INFORMATION PROVIDED:
=-=-=

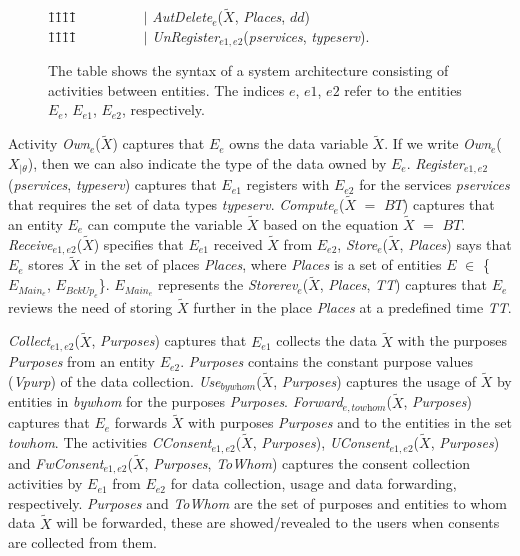 \documentclass[a4paper]{article}
\begin{document}
\begin{figure}[htbp]
{\begin{minipage}{11.87 cm}
\begin{tabbing}
\=1\=1\=1\=1\= \kill
\>\>\ \ \ \ \ \ \ \ \
		$|$ \textit{AutDelete}$_{e}$($\tilde{X}$, \textit{Places}, $dd$)\\ 
		\=1\=1\=1\=1\= \kill
\>\>\ \ \ \ \ \ \ \ \
		$|$ \textit{UnRegister}$_{e1,e2}$(\textit{pservices}, \textit{typeserv}).
\end{tabbing}
\end{minipage}
}
\caption{The table shows the syntax of a system architecture consisting of activities between entities. The indices $e$, $e1$, $e2$ refer to the entities $E_e$, $E_{e1}$, $E_{e2}$, respectively.}\label{fig:sysarch}
\end{figure}


Activity \textit{Own}$_{e}$($\tilde{X}$) captures that $E_e$ owns the data variable $\tilde{X}$. If we write \textit{Own}$_{e}$($X_{|\theta}$), then we can also indicate the type of the data owned by $E_e$. \textit{Register}$_{e1,e2}$(\textit{pservices}, \textit{typeserv}) captures that $E_{e1}$ registers with $E_{e2}$ for the services \textit{pservices} that requires the set of data types \textit{typeserv}. \textit{Compute}$_{e}$($\tilde{X}$ $=$ $BT$) captures that an entity $E_e$ can compute the variable $\tilde{X}$ based on the equation $\tilde{X}$ $=$ $BT$. \textit{Receive}$_{e1, e2}$($\tilde{X}$) specifies that $E_{e1}$ received $\tilde{X}$ from $E_{e2}$,    
\textit{Store}$_{e}$($\tilde{X}$, \textit{Places}) says that $E_e$ stores $\tilde{X}$ in the set of places \textit{Places}, where \textit{Places} is a set of entities $E$ $\in$ \{$E_{\textit{Main}_e}$, $E_{\textit{BckUp}_e}$\}. $E_{\textit{Main}_e}$ represents the  \textit{Storerev}$_{e}$($\tilde{X}$, \textit{Places}, \textit{TT}) captures that $E_e$ reviews the need of storing $\tilde{X}$ further in the place \textit{Places} at a predefined time \textit{TT}. 

\textit{Collect}$_{e1, e2}$($\tilde{X}$, \textit{Purposes}) captures that $E_{e1}$ collects the data $\tilde{X}$ with the purposes \textit{Purposes} from an entity $E_{e2}$. \textit{Purposes} contains the constant purpose values (\textit{Vpurp}) of the data collection. \textit{Use}$_{\textit{bywhom}}$($\tilde{X}$, \textit{Purposes}) captures the usage of $\tilde{X}$ by entities in \textit{bywhom} for the purposes \textit{Purposes}. \textit{Forward}$_{e,\textit{towhom}}$($\tilde{X}$, \textit{Purposes}) captures that $E_{e}$ forwards $\tilde{X}$ with purposes \textit{Purposes} and to the entities in the set \textit{towhom}.  The activities \textit{CConsent}$_{e1, e2}$($\tilde{X}$, \textit{Purposes}), \textit{UConsent}$_{e1, e2}$($\tilde{X}$, \textit{Purposes}) and \textit{FwConsent}$_{e1, e2}$($\tilde{X}$, \textit{Purposes}, \textit{ToWhom}) captures the consent collection activities by $E_{e1}$ from $E_{e2}$ for data collection, usage and data forwarding, respectively. \textit{Purposes} and \textit{ToWhom} are the set of purposes and entities to whom data $\tilde{X}$ will be forwarded, these are showed/revealed to the users when consents are collected from them.  
\end{document}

=-=-=

WHAT NEEDS TO BE DONE: Pull out all lines containing the word "Places" from the entries above.

OUTPUT OF THE TASK:
		$|$ \textit{AutDelete}$_{e}$($\tilde{X}$, \textit{Places}, $dd$)\\ 
\textit{Store}$_{e}$($\tilde{X}$, \textit{Places}) says that $E_e$ stores $\tilde{X}$ in the set of places \textit{Places}, where \textit{Places} is a set of entities $E$ $\in$ \{$E_{\textit{Main}_e}$, $E_{\textit{BckUp}_e}$\}. $E_{\textit{Main}_e}$ represents the  \textit{Storerev}$_{e}$($\tilde{X}$, \textit{Places}, \textit{TT}) captures that $E_e$ reviews the need of storing $\tilde{X}$ further in the place \textit{Places} at a predefined time \textit{TT}. 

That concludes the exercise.